Mais la Commission européenne ne veut pas effrayer les entreprises sur un cadre règlementaire trop stricte au regard de cette technologie émergente. « Un cadre juridique devrait reposer sur des principes et porter avant tout sur les systèmes d’IA à haut risque afin d’éviter une charge inutile pour les entreprises qui veulent innover. (…) Les systèmes d’IA à haut risque doivent être certifiés, testés et contrôlés, au même titre que les voitures, les cosmétiques et les jouets. (…) Pour les autres systèmes d’IA, la Commission propose un système de label non obligatoire lorsque les normes définies sont respectées. Les systèmes et algorithmes d’IA pourront tous accéder au marché européen, pour autant qu’ils respectent les règles de l’UE », a prévenu la Commission européenne. Encore faut-il que savoir comment caractériser une application d’IA « à haut risque ».

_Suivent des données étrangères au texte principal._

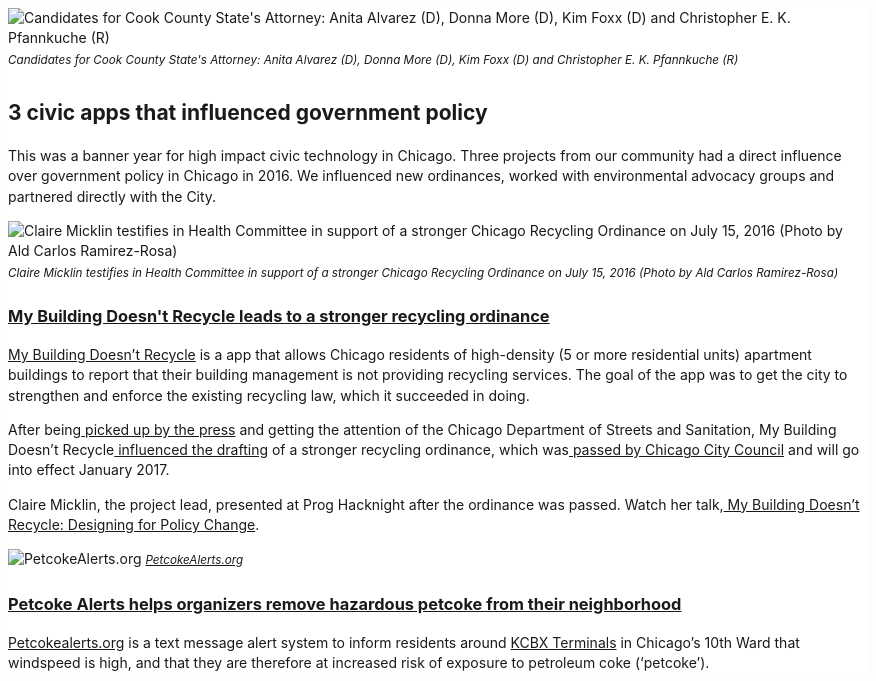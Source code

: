 <p class="text-center"><img src="/images/blog/2016-12-31-2016-year-in-review/img5.jpg" alt="Candidates for Cook County State's Attorney: Anita Alvarez (D), Donna More (D), Kim Foxx (D) and Christopher E. K. Pfannkuche (R)" class="img-thumbnail" />

<small>
    <em>Candidates for Cook County State's Attorney: Anita Alvarez (D), Donna More (D), Kim Foxx (D) and Christopher E. K. Pfannkuche (R)</em>
</small>
</p>

<h2 id='projects'>3 civic apps that influenced government policy</h2>

This was a banner year for high impact civic technology in Chicago. Three projects from our community had a direct influence over government policy in Chicago in 2016. We influenced new ordinances, worked with environmental advocacy groups and partnered directly with the City.

<p class="text-center"><img src="/images/blog/2016-12-31-2016-year-in-review/img6.jpg" alt="Claire Micklin testifies in Health Committee in support of a stronger Chicago Recycling Ordinance on July 15, 2016 (Photo by Ald Carlos Ramirez-Rosa)" class="img-thumbnail" />

<small>
    <em>Claire Micklin testifies in Health Committee in support of a stronger Chicago Recycling Ordinance on July 15, 2016 (Photo by Ald Carlos Ramirez-Rosa)</em>
</small>
</p>

### [My Building Doesn't Recycle leads to a stronger recycling ordinance](https://chihacknight.org/projects/2015/01/01/my-building-doesnt-recycle.html)

[My Building Doesn’t Recycle](http://mybuildingdoesntrecycle.com/) is a app that allows Chicago residents of high-density (5 or more residential units) apartment buildings to report that their building management is not providing recycling services. The goal of the app was to get the city to strengthen and enforce the existing recycling law, which it succeeded in doing.

After being[ picked up by the press](http://mybuildingdoesntrecycle.com/press) and getting the attention of the Chicago Department of Streets and Sanitation, My Building Doesn’t Recycle[ influenced the drafting](https://chihacknight.org/blog/2016/07/15/recycling-reform-is-on-the-horizon-in-chicago.html) of a stronger recycling ordinance, which was[ passed by Chicago City Council](https://www.dnainfo.com/chicago/20160720/downtown/recycling-fines-going-up-for-arpartment-buildiings-that-dont-recycle) and will go into effect January 2017.

Claire Micklin, the project lead, presented at Prog Hacknight after the ordinance was passed. Watch her talk,[ My Building Doesn’t Recycle: Designing for Policy Change](https://chihacknight.org/events/2016/09/27/my-building-doesnt-recycle.html).

<p class="text-center"><img src="/images/blog/2016-12-31-2016-year-in-review/img7.jpg" alt="PetcokeAlerts.org" class="img-thumbnail" />

<small>
    <em><a href='http://PetcokeAlerts.org'>PetcokeAlerts.org</a></em>
</small>
</p>

### [Petcoke Alerts helps organizers remove hazardous petcoke from their neighborhood](https://chihacknight.org/projects/2015/05/01/petcoke-alerts.html)

[Petcokealerts.org](http://petcokealerts.org/) is a text message alert system to inform residents around [KCBX Terminals](https://en.wikipedia.org/wiki/KCBX_Terminals) in Chicago’s 10th Ward that windspeed is high, and that they are therefore at increased risk of exposure to petroleum coke (‘petcoke’).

Une approche internationale nécessaire
Selon le livre blanc, c’est le cas si cette dernière cumule deux critères : l’application d’IA est employée dans un secteur où, compte tenu des caractéristiques des activités normalement menées, des risques importants sont à prévoir (santé, transports, énergie, certains services publics, …) ; l’application d’IA est de surcroît utilisée de façon telle que des risques importants sont susceptibles d’apparaître (risque de blessure, de décès ou de dommage matériel ou immatériel, …). L’Europe entend jouer « un rôle moteur, au niveau mondial, dans la constitution d’alliances autour de valeurs partagées et dans la promotion d’une utilisation éthique de l’IA ». Il faut dire que la Commission européenne n’est pas la seule – loin de là – à avancer sur le terrain encore vierge de l’IA.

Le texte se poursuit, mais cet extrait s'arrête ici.